# TASK BRIEF
The output has to be the full set of records, reproduced exactly, minus any picture.

Collected data:
-*-
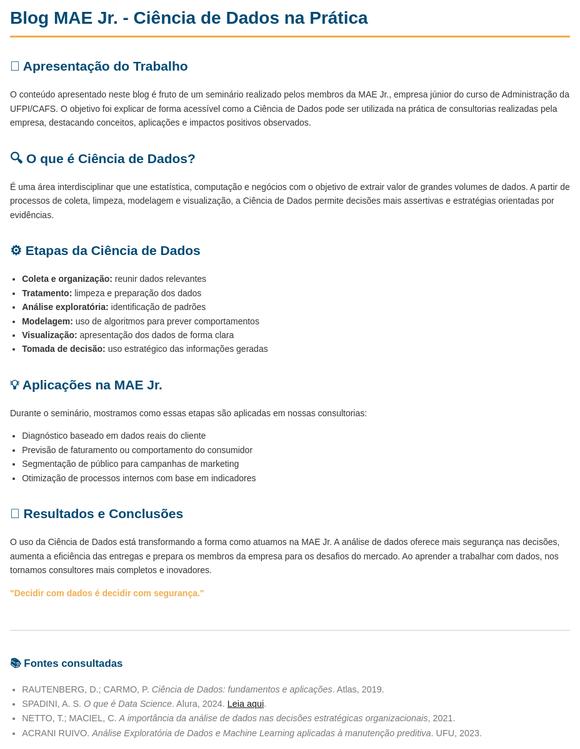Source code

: <!DOCTYPE html>
<html lang="pt-BR">
<head>
  <meta charset="UTF-8">
  <meta name="viewport" content="width=device-width, initial-scale=1.0">
  <title>Blog MAE Jr. - Ciência de Dados</title>
  <style>
    body { font-family: Arial, sans-serif; background-color: #fff; color: #333; line-height: 1.6; padding: 2rem; max-width: 900px; margin: auto; }
    h1, h2, h3 { color: #004a73; }
    h1 { border-bottom: 3px solid #f0ad4e; padding-bottom: 0.3rem; }
    .highlight { color: #f0ad4e; font-weight: bold; }
    ul { padding-left: 1.2rem; }
    footer { margin-top: 3rem; font-size: 0.9rem; color: #777; border-top: 1px solid #ccc; padding-top: 1rem; }
  </style>
</head>
<body>
  <h1>Blog MAE Jr. - Ciência de Dados na Prática</h1>

  <h2>📌 Apresentação do Trabalho</h2>
  <p>O conteúdo apresentado neste blog é fruto de um seminário realizado pelos membros da MAE Jr., empresa júnior do curso de Administração da UFPI/CAFS. O objetivo foi explicar de forma acessível como a Ciência de Dados pode ser utilizada na prática de consultorias realizadas pela empresa, destacando conceitos, aplicações e impactos positivos observados.</p>

  <h2>🔍 O que é Ciência de Dados?</h2>
  <p>É uma área interdisciplinar que une estatística, computação e negócios com o objetivo de extrair valor de grandes volumes de dados. A partir de processos de coleta, limpeza, modelagem e visualização, a Ciência de Dados permite decisões mais assertivas e estratégias orientadas por evidências.</p>

  <h2>⚙️ Etapas da Ciência de Dados</h2>
  <ul>
    <li><strong>Coleta e organização:</strong> reunir dados relevantes</li>
    <li><strong>Tratamento:</strong> limpeza e preparação dos dados</li>
    <li><strong>Análise exploratória:</strong> identificação de padrões</li>
    <li><strong>Modelagem:</strong> uso de algoritmos para prever comportamentos</li>
    <li><strong>Visualização:</strong> apresentação dos dados de forma clara</li>
    <li><strong>Tomada de decisão:</strong> uso estratégico das informações geradas</li>
  </ul>

  <h2>💡 Aplicações na MAE Jr.</h2>
  <p>Durante o seminário, mostramos como essas etapas são aplicadas em nossas consultorias:</p>
  <ul>
    <li>Diagnóstico baseado em dados reais do cliente</li>
    <li>Previsão de faturamento ou comportamento do consumidor</li>
    <li>Segmentação de público para campanhas de marketing</li>
    <li>Otimização de processos internos com base em indicadores</li>
  </ul>

  <h2>🌱 Resultados e Conclusões</h2>
  <p>O uso da Ciência de Dados está transformando a forma como atuamos na MAE Jr. A análise de dados oferece mais segurança nas decisões, aumenta a eficiência das entregas e prepara os membros da empresa para os desafios do mercado. Ao aprender a trabalhar com dados, nos tornamos consultores mais completos e inovadores.</p>
  <p><span class="highlight">"Decidir com dados é decidir com segurança."</span></p>

  <footer>
    <h3>📚 Fontes consultadas</h3>
    <ul>
      <li>RAUTENBERG, D.; CARMO, P. <em>Ciência de Dados: fundamentos e aplicações</em>. Atlas, 2019.</li>
      <li>SPADINI, A. S. <em>O que é Data Science</em>. Alura, 2024. <a href="https://www.alura.com.br/artigos/o-que-e-data-science">Leia aqui</a>.</li>
      <li>NETTO, T.; MACIEL, C. <em>A importância da análise de dados nas decisões estratégicas organizacionais</em>, 2021.</li>
      <li>ACRANI RUIVO. <em>Análise Exploratória de Dados e Machine Learning aplicadas à manutenção preditiva</em>. UFU, 2023.</li>
    </ul>
  </footer>
</body>
</html>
-*-
# EXPECTED ANSWER
Source code

: <!DOCTYPE html>
<html lang="pt-BR">
<head>
  <meta charset="UTF-8">
  <meta name="viewport" content="width=device-width, initial-scale=1.0">
  <title>Blog MAE Jr. - Ciência de Dados</title>
  <style>
    body { font-family: Arial, sans-serif; background-color: #fff; color: #333; line-height: 1.6; padding: 2rem; max-width: 900px; margin: auto; }
    h1, h2, h3 { color: #004a73; }
    h1 { border-bottom: 3px solid #f0ad4e; padding-bottom: 0.3rem; }
    .highlight { color: #f0ad4e; font-weight: bold; }
    ul { padding-left: 1.2rem; }
    footer { margin-top: 3rem; font-size: 0.9rem; color: #777; border-top: 1px solid #ccc; padding-top: 1rem; }
  </style>
</head>
<body>
  <h1>Blog MAE Jr. - Ciência de Dados na Prática</h1>

  <h2>📌 Apresentação do Trabalho</h2>
  <p>O conteúdo apresentado neste blog é fruto de um seminário realizado pelos membros da MAE Jr., empresa júnior do curso de Administração da UFPI/CAFS. O objetivo foi explicar de forma acessível como a Ciência de Dados pode ser utilizada na prática de consultorias realizadas pela empresa, destacando conceitos, aplicações e impactos positivos observados.</p>

  <h2>🔍 O que é Ciência de Dados?</h2>
  <p>É uma área interdisciplinar que une estatística, computação e negócios com o objetivo de extrair valor de grandes volumes de dados. A partir de processos de coleta, limpeza, modelagem e visualização, a Ciência de Dados permite decisões mais assertivas e estratégias orientadas por evidências.</p>

  <h2>⚙️ Etapas da Ciência de Dados</h2>
  <ul>
    <li><strong>Coleta e organização:</strong> reunir dados relevantes</li>
    <li><strong>Tratamento:</strong> limpeza e preparação dos dados</li>
    <li><strong>Análise exploratória:</strong> identificação de padrões</li>
    <li><strong>Modelagem:</strong> uso de algoritmos para prever comportamentos</li>
    <li><strong>Visualização:</strong> apresentação dos dados de forma clara</li>
    <li><strong>Tomada de decisão:</strong> uso estratégico das informações geradas</li>
  </ul>

  <h2>💡 Aplicações na MAE Jr.</h2>
  <p>Durante o seminário, mostramos como essas etapas são aplicadas em nossas consultorias:</p>
  <ul>
    <li>Diagnóstico baseado em dados reais do cliente</li>
    <li>Previsão de faturamento ou comportamento do consumidor</li>
    <li>Segmentação de público para campanhas de marketing</li>
    <li>Otimização de processos internos com base em indicadores</li>
  </ul>

  <h2>🌱 Resultados e Conclusões</h2>
  <p>O uso da Ciência de Dados está transformando a forma como atuamos na MAE Jr. A análise de dados oferece mais segurança nas decisões, aumenta a eficiência das entregas e prepara os membros da empresa para os desafios do mercado. Ao aprender a trabalhar com dados, nos tornamos consultores mais completos e inovadores.</p>
  <p><span class="highlight">"Decidir com dados é decidir com segurança."</span></p>

  <footer>
    <h3>📚 Fontes consultadas</h3>
    <ul>
      <li>RAUTENBERG, D.; CARMO, P. <em>Ciência de Dados: fundamentos e aplicações</em>. Atlas, 2019.</li>
      <li>SPADINI, A. S. <em>O que é Data Science</em>. Alura, 2024. <a href="https://www.alura.com.br/artigos/o-que-e-data-science">Leia aqui</a>.</li>
      <li>NETTO, T.; MACIEL, C. <em>A importância da análise de dados nas decisões estratégicas organizacionais</em>, 2021.</li>
      <li>ACRANI RUIVO. <em>Análise Exploratória de Dados e Machine Learning aplicadas à manutenção preditiva</em>. UFU, 2023.</li>
    </ul>
  </footer>
</body>
</html>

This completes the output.